Such things are the sources of much of the religious iconography that he encounters in his travels, and that transcend the east-west theological divide; and at the end of his investigation, Rhode reviews the Platonic myths in terms of a family history which is both that of individuals and of the human family as a whole:

“Memories that have returned to their ground in the unknowable may return in a renewed form in the guise of intuitions. Parents and grandparents, who are surely the originators of the six characters in search of an author, regain their authority by means of the prism that has them return to the present as rays of light in refraction. The axial by which they undergo this change does not have the meaning of an terrestrial axial. Personality is no longer of consequence. Within the cave, forgotten ancestors assume the shape of animals, or of angels, or of some drift among the stars.” (p. 192)

Our philosophical roots are themselves such unknowable ancestors, whose life and earliest incarnations continue to return and be reinterpreted in the context of our own personal journey.

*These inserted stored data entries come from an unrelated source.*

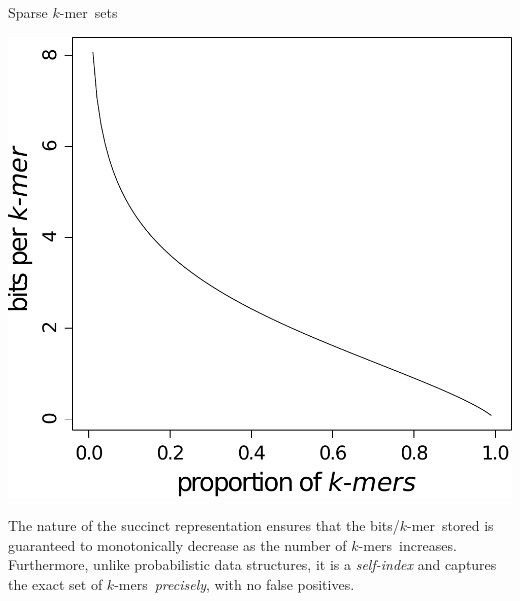 \documentclass[a0paper,portrait]{baposter}
\newcommand{\kmer}{$k$-mer\ }
\newcommand{\kmers}{$k$-mers\ }
\begin{document}
\begin{poster}
\begin{posterbox}[name=kmers,column=2,below=usage]{Sparse \kmer sets}
\begin{center}
\includegraphics[scale=0.32]{bits-per-kmer-theory}
\end{center}


\vspace{-1.0em}

The nature of the succinct representation ensures that the bits/\kmer stored
is guaranteed to monotonically decrease as the number of \kmers increases.
Furthermore, unlike probabilistic data structures, it is a {\em self-index} 
and captures the exact set of \kmers {\em precisely}, with no false positives.
\vspace{-2.5em}


\end{posterbox}
\end{poster}
\end{document}
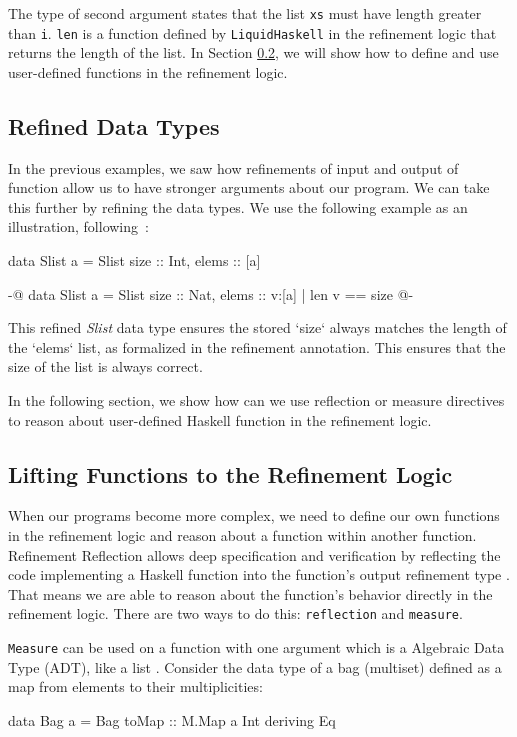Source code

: The type of second argument states that the list \texttt{xs} must have length greater than \texttt{i}.
\texttt{len} is a function defined by \texttt{LiquidHaskell} in the refinement logic that returns the length of the list.
In Section \ref{sec:reflection}, we will show how to define and use user-defined functions in the refinement logic.

\subsection{Refined Data Types}
In the previous examples, we saw how refinements of input and output of function allow us to have stronger arguments about our program.
We can take this further by refining the data types.
We use the following example as an illustration, following~\cite{jhala2020}:
\begin{code}
	data Slist a = Slist { size :: Int, elems :: [a] }

	{-@ data Slist a = Slist { size :: Nat, elems :: {v:[a] | len v == size} } @-}
\end{code}

This refined \textit{Slist} data type ensures the stored `size` always matches the length of the `elems` list,
as formalized in the refinement annotation.
This ensures that the size of the list is always correct.

In the following section, we show how can we use reflection or measure directives to reason about user-defined Haskell function in the refinement logic.

\subsection{Lifting Functions to the Refinement Logic}
\label{sec:reflection}
When our programs become more complex, we need to define our own functions in the refinement logic and reason about
a function within another function. Refinement Reflection allows deep specification and verification by
reflecting the code implementing a Haskell function into the function’s output refinement type \cite{vazou2018}.
That means we are able to reason about the function's behavior directly in the refinement logic.
There are two ways to do this: \texttt{reflection} and \texttt{measure}.

\texttt{Measure} can be used on a function with one argument which is a Algebraic Data Type (ADT), like a list \cite{niki_lecture_2024}.
Consider the data type of a bag (multiset) defined as a map from elements to their multiplicities:
\begin{code}
	data Bag a = Bag { toMap :: M.Map a Int } deriving Eq
\end{code}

And in the rich evocativeness of Rhode’s book, many ancestral spiritual systems may be said to have found an author.

Meg Harris Williams
http://www.artlit.info



Reviewed by Judy Shuttleworth

This book is about journeying beyond one’s familiar world - actual journeys made by Eric Rhode to Monsoon Asia and the internal journeys that were prompted by its impact – and it is itself a journey for the reader. It is full of wonderful photographs of ritual spaces and structures, beautiful and sometimes terrifyingly alien sculpted images, largely taken by the author himself. The presence of Rhode and his guide visiting these sites is only occasionally glimpsed. This allows the reader to be drawn more directly into something of what Rhode’s experience must have been and to have one’s own encounter with the unsettling vision of ultimate reality that these objects embody.

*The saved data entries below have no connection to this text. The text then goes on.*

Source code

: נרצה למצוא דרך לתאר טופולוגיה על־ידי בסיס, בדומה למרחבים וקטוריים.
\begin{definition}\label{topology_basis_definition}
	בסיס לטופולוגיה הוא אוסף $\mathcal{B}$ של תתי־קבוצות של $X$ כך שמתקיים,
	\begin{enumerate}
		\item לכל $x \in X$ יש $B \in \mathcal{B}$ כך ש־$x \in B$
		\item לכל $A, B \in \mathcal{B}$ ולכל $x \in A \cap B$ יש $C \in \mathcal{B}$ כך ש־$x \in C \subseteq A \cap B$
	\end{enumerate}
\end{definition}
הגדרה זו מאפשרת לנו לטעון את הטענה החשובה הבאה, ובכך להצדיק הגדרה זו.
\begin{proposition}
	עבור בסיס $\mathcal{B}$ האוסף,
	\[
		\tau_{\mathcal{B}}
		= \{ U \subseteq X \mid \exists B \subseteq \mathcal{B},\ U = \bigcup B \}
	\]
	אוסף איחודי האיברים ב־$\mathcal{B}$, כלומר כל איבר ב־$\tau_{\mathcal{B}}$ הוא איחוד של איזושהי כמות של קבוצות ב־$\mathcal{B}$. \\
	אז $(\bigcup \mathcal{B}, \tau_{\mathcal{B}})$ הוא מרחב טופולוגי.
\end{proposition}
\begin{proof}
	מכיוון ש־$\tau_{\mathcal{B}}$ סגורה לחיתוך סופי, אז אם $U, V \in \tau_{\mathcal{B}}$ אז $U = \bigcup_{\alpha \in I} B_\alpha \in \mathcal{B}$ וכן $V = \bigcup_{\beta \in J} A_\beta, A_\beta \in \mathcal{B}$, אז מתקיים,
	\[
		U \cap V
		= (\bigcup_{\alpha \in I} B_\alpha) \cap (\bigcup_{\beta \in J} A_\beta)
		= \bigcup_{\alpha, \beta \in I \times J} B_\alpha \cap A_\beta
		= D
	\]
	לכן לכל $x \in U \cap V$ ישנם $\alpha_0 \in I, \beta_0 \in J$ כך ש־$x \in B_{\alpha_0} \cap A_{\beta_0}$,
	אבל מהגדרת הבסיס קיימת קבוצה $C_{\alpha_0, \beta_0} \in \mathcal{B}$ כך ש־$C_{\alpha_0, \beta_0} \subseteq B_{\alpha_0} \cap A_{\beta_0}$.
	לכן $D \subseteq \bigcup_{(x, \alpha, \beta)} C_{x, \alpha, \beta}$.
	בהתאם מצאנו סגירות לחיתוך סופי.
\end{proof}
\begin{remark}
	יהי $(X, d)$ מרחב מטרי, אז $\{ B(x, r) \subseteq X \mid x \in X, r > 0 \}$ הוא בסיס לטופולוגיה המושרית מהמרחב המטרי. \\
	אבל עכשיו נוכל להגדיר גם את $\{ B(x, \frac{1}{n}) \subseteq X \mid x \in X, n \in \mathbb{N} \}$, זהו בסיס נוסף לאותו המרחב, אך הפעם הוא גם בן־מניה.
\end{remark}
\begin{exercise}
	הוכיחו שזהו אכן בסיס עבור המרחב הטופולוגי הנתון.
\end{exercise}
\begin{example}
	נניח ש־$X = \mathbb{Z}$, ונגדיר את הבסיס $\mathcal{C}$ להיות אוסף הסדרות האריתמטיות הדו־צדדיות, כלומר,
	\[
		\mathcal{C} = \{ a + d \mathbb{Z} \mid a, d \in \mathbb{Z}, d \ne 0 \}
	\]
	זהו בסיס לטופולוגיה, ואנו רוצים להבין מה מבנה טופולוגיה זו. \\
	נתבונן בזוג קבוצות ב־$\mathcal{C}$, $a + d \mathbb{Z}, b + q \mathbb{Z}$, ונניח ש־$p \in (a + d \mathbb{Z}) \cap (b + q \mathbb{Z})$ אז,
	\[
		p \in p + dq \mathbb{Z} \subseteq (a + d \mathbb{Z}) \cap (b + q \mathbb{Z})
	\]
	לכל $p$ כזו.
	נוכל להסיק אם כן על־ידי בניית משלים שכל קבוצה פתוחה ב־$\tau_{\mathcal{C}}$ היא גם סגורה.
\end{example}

As Rhode weaves together the many facets of his own response, the rich associational threads evoked within such an erudite mind and imaginative sensibility, one slowly begins (slowly enable one to begin) to grasp the vision at the heart of this book. If it was a daunting experience which I felt ill-equipped for, and sometimes resisted, it was in the end also one I felt drawn to and rewarded by.

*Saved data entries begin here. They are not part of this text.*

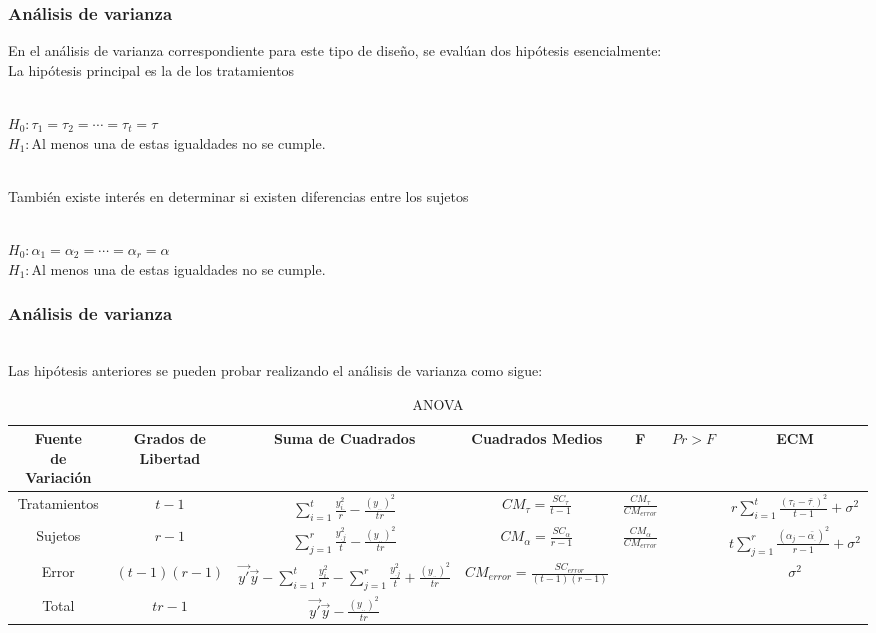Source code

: \documentclass[12pt]{beamer}
\begin{document}
\begin{frame}
\frametitle{Análisis de varianza}
En el análisis de varianza correspondiente para este tipo de diseño, se evalúan dos hipótesis esencialmente:
~\\La hipótesis principal es la de los tratamientos
\begin{center}
~\\$H_0:\tau_1=\tau_2=\cdots=\tau_t=\tau$
~\\$H_1:$Al menos una de estas igualdades no se cumple.
\end{center}
~\\También existe interés en determinar si existen diferencias entre los sujetos
\begin{center}
~\\$H_0:\alpha_1=\alpha_2=\cdots=\alpha_r=\alpha$ 
~\\$H_1:$Al menos una de estas igualdades no se cumple.
\end{center}
\end{frame}

\begin{frame}
\frametitle{Análisis de varianza}
~\\Las hipótesis anteriores se pueden probar realizando el análisis de varianza como sigue:

\begin{table}[htbp]
  \centering
\resizebox{12cm}{!} {
\begin{tabular}{|c|c|c|c|c|c|c|}
\hline 
\parbox{7em}{\centering Fuente\\ de Variación} & \parbox{7em}{\centering Grados de\\ Libertad} & Suma de Cuadrados & Cuadrados Medios & F & $Pr>F$ & ECM \\ 
\hline 
Tratamientos & $t-1$ & $\sum\limits_{i=1}^{t}\frac{y^2_{i.}}{r}-\frac{(y_{..})^2}{tr}$ & $CM_\tau=\frac{SC_\tau}{t-1}$ & $\frac{CM_{\tau}}{CM_{error}}$ &  & $r\sum\limits_{i=1}^{t}\frac{(\tau_i-\bar{\tau_{.}})^2}{t-1}+\sigma^2$\\ 
Sujetos & $r-1$ & $\sum\limits_{j=1}^{r}\frac{y^2_{.j}}{t}-\frac{(y_{..})^2}{tr}$ & $CM_\alpha=\frac{SC_\alpha}{r-1}$ & $\frac{CM_{\alpha}}{CM_{error}}$ & &$t\sum\limits_{j=1}^{r}\frac{(\alpha_{j}-\bar{\alpha_{.}})^2}{r-1}+\sigma^2$ \\
Error & $(t-1)(r-1)$ & $\vec{y'}\vec{y}-\sum\limits_{i=1}^{t}\frac{y^2_{i.}}{r}-\sum\limits_{j=1}^{r}\frac{y^2_{.j}}{t}+\frac{(y_{..})^2}{tr}$ & $CM_{error}=\frac{SC_{error}}{(t-1)(r-1)}$ &   & & $\sigma^2$\\ 
Total & $tr-1$ & $\vec{y'}\vec{y}-\frac{(y_{..})^2}{tr}$ &  &   & &\\ 
\hline 
\end{tabular} 
}
\caption{ANOVA}
\label{tab:addlabel}%
\end{table}%
\end{frame}
\end{document}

Rather than the more familiar anthropological perspectives which would see the temples, ritual objects and activities as religious symbols carrying meanings readable within the context of a culture and way of life, there is instead an opening out to the larger themes of the nature of mythical thinking and intuition, and the critical part played by them in all psychic development, as this has been grasped in Buddhist and Hindu cosmology and within Greek and Judeo-Christian myths. Rhode wants the reader to consider the artefacts he photographed and the rituals he observed as direct intuitions of a reality which lies outside all socially constructed understandings of the empirical world. They are not symbols of something else within the social world but rather they are themselves visions of what lies behind the contact barrier thrown up by the development of ordinary human consciousness.

If the revelations stipulated at the core of the world’s cultural traditions – such as ‘there is no God but God’ - are not hypotheses open to empirical verification what are they? From the vertex of ordinary human forms of knowing they are delusions. But as Rhode puts it with respect to seeing the pre-historic paintings in the caves of the Dordogne, “(I)in being taken out of the actual world I had been taken out of habitual senses of being: and a certain type of mythic thinking had begun to seem plausible.” (p 171) From this vertex, the eternal cycle of life and death in Buddhist and Hindu cosmology, like the myths recounted by Plato of the migration of souls after death and the vision they encounter of the earth spinning on its axis between heaven and the underworld or, from my own field of study, the mystic journey of Mohammed to the Prophets in the heavens, are revelations about the nature of the world outside our empirical knowledge. As revelations they can only be perceived through the imagination. In Bion’s later writings, a similar radical shift of perspective is required in order to perceive the fundamental nature of psychic reality. This is the reality with which the mystics and shamans have sought union and with which the dying are felt to come into contact.  The objects in Rhode’s photographs are the physical traces left by early human attempts to imaginatively grasp this dimension of the world. The revelatory myths of Greece and Judeao-Christianity have become, for this recent tradition of psychoanalysis, central in the formation of imagination and our attempts to grasp its nature.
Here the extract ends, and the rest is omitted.